How PBMs Impact Independent Pharmacies

Learn how pharmacy benefit managers can influence prescription costs, limit patient choice, and contribute to the loss of independent community pharmacies. Discover why personalized pharmacy care remains an essential part of better health outcomes.

As part of EZ Scripts Pharmacy, being what a workers’ compensation pharmacy should be, we will continue our series of Pharmacy Benefit Managers.

Workers’ compensation is difficult for all stakeholders, and our goal is simple, to demystify elements of a complex industry.

For our seventh piece, we will address How PBMs Impact Independent Pharmacies.

This series of Pharmacy Benefit Managers will cover the following topics:

What is a PBM – https://www.ezrxmeds.com/part-1-blog-series/
The History of PBMs – https://www.ezrxmeds.com/part-2-blog-series-the-history-of-pbms/
The Current State of PBMs – https://www.ezrxmeds.com/current-state-of-pharmacy-benefit-managers/
The Role of PBMs in Workers’ Compensation Compared to Private Insurance https://www.ezrxmeds.com/the-role-of-pbms-in-workers-comp-compared-to-private-insurance/
How PBMs are Involved in Patient Care https://www.ezrxmeds.com/how-pbms-are-involved-in-patient-care/
How PBMs can Impact Medical Providers https://www.ezrxmeds.com/how-pbms-can-impact-medical-providers/
How PBMs Impact Independent Pharmacies
The Future of PBMs

How PBMs Impact Independent Pharmacies

When you pick up a prescription, you probably expect the process to be simple. Your healthcare provider prescribes the medication, your pharmacy fills it, and your insurance helps cover the cost. Behind the scenes, however, another layer of the healthcare system often has significant influence over what happens next.
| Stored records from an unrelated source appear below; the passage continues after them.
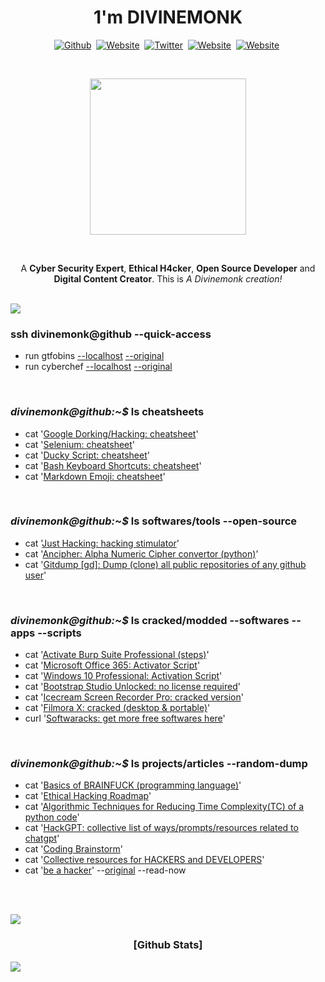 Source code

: <!-- Header -->
<h1 align='center'>1'm <b>DIVINEMONK</b></h1>

<!-- Socail Media(s) -->
<p align="center">
<a href="https://github.com/Divinemonk/"><img src="https://img.shields.io/badge/Github-000000?style=for-the-badge&logo=github&logoColor=white" alt="Github" /></a>&nbsp;
<a href="https://www.youtube.com/channel/UC9bc2CtaQbYWw4yQ6zwRoXg/"><img src="https://img.shields.io/badge/Youtube-ff0000?style=for-the-badge&logo=youtube&logoColor=white" alt="Website" /></a>&nbsp;
<a href="https://twitter.com/HrDivinemonk/"><img src="https://img.shields.io/badge/Twitter-1DA1F2?style=for-the-badge&logo=twitter&logoColor=white" alt="Twitter" /></a>&nbsp;
<a href="https://www.instagram.com/hrdivinemonk/"><img src="https://img.shields.io/badge/Instagram-f72d74?style=for-the-badge&logo=instagram&logoColor=white" alt="Website" /></a>&nbsp;
<a href="https://divinemonk.github.io/"><img src="https://img.shields.io/badge/Website-121211?style=for-the-badge&logo=Windows Terminal&logoColor=white" alt="Website" /></a>&nbsp;
</p>

<br>

<!-- gif -->
<p align="center">
<img src="https://user-images.githubusercontent.com/82360546/232327613-7de684c1-074a-4661-82e5-76ee0d702c23.gif" width="250" height="250" align="center" />
</p>  

<br>

<!-- Little Intro -->
<p align="center">
  A <b>Cyber Security Expert</b>, <b>Ethical H4cker</b>, <b>Open Source Developer</b>  and <b>Digital Content Creator</b>. 
  This is <i>A Divinemonk creation!</i>
<p align="center"> 
  
<br><img src="https://user-images.githubusercontent.com/73097560/115834477-dbab4500-a447-11eb-908a-139a6edaec5c.gif"><br>

<!-- Git-Repo INDEX -->

<h3>ssh divinemonk@github --quick-access</h3>

- run gtfobins [--localhost](https://divinemonk.github.io/gtfobins)  [--original](https://gtfobins.github.io/)
- run cyberchef [--localhost](https://divinemonk.github.io/cyberchef) [--original](https://gchq.github.io/CyberChef)

<br>
  
<h3><i>divinemonk@github:~$</i> ls cheatsheets</h3>

- cat '[Google Dorking/Hacking: cheatsheet](https://github.com/Divinemonk/google_dork_cheatsheet)'
- cat '[Selenium: cheatsheet](https://github.com/Divinemonk/selenium_cheatsheet)'
- cat '[Ducky Script: cheatsheet](https://github.com/Divinemonk/duckyscript_cheatsheet)'
- cat '[Bash Keyboard Shortcuts: cheatsheet](https://github.com/Divinemonk/bash_keyboard_shortcuts_cheatsheet)'
- cat '[Markdown Emoji: cheatsheet](https://github.com/Divinemonk/emoji_cheatsheet)' 

<br>

<h3><i>divinemonk@github:~$</i> ls softwares/tools --open-source</h3>

- cat '[Just Hacking: hacking stimulator](https://github.com/Divinemonk/justhacking)'
- cat '[Ancipher: Alpha Numeric Cipher convertor (python)](https://github.com/Divinemonk/ancipher)'
- cat '[Gitdump [gd]: Dump (clone) all public repositories of any github user](https://github.com/Divinemonk/gitdump)'

<br>

<h3><i>divinemonk@github:~$</i> ls cracked/modded --softwares --apps --scripts</h3>

- cat '[Activate Burp Suite Professional (steps)](https://github.com/Divinemonk/burpsuite_pro)'
- cat '[Microsoft Office 365: Activator Script](https://github.com/Divinemonk/msoffice365)'
- cat '[Windows 10 Professional: Activation Script](https://github.com/Divinemonk/win10pro)'
- cat '[Bootstrap Studio Unlocked: no license required](https://github.com/Divinemonk/bootstrap_studio_crack)'
- cat '[Icecream Screen Recorder Pro: cracked version](https://github.com/Divinemonk/icecream_screenrecorder_crack)'
- cat '[Filmora X: cracked (desktop & portable)](https://github.com/Divinemonk/filmora_crack)'
- curl '[Softwaracks: get more free softwares here](https://divinemonk.github.io/softwaracks/)'

<br>

<h3><i>divinemonk@github:~$</i> ls projects/articles --random-dump</h3>

- cat '[Basics of BRAINFUCK (programming language)](https://gist.github.com/Divinemonk/9b95c77d09009da460fdfdbca4ceffaa)'
- cat '[Ethical Hacking Roadmap](https://gist.github.com/Divinemonk/2372bbcbb4fcaad13ce8eb6560844980)'
- cat '[Algorithmic Techniques for Reducing Time Complexity(TC) of a python code](https://gist.github.com/Divinemonk/6a81242b712010268becb1e2971e06d6)'
- cat '[HackGPT: collective list of ways/prompts/resources related to chatgpt](https://github.com/Divinemonk/hackgpt)'
- cat '[Coding Brainstorm](https://github.com/Divinemonk/coding_brainstorm)'
- cat '[Collective resources for HACKERS and DEVELOPERS](https://github.com/Divinemonk/hackers_n_devs)'
- cat '[be a hacker](https://github.com/Divinemonk/be-a-hacker)' --[original](https://github.com/s0md3v/be-a-hacker) --read-now

<br>

<!-- Stats -->

<br><img src="https://user-images.githubusercontent.com/73097560/115834477-dbab4500-a447-11eb-908a-139a6edaec5c.gif"><br>

<h3 align='center'>[Github Stats]</h3>

![](http://github-profile-summary-cards.vercel.app/api/cards/profile-details?username=Divinemonk&theme=transparent)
Pharmacy benefit managers, commonly known as PBMs, serve as intermediaries between health insurance companies, drug manufacturers, and pharmacies (learn more here: https://www.ezrxmeds.com/part-1-blog-series/). Originally created to help manage prescription drug benefits, these organizations now play a major role in determining which medications are covered, how much patients pay, and how much pharmacies are reimbursed for dispensing prescriptions.

Today, only a handful of PBMs manage the vast majority of prescription drug benefits across the United States. Their size and market influence give them tremendous control over pricing, pharmacy participation, and patient access to medications.

How Reimbursement Practices Can Affect Independent Pharmacies

Independent community pharmacies face unique financial challenges within the current prescription benefit system. In many cases, reimbursement rates set by PBMs may be lower than the pharmacy’s actual cost to purchase and dispense the medication.

This creates a difficult situation for local pharmacies that continue serving their communities while operating with increasingly narrow financial margins. Filling prescriptions at a loss is simply not sustainable over time, especially for small businesses that depend on predictable revenue to support staff, maintain inventory, and provide personalized patient care.

Another practice that has received growing attention is known as spread pricing. Under this model, a PBM may charge a health plan one amount for a prescription while reimbursing the pharmacy a substantially lower amount. The difference is retained by the PBM rather than being passed along to the pharmacy or the patient.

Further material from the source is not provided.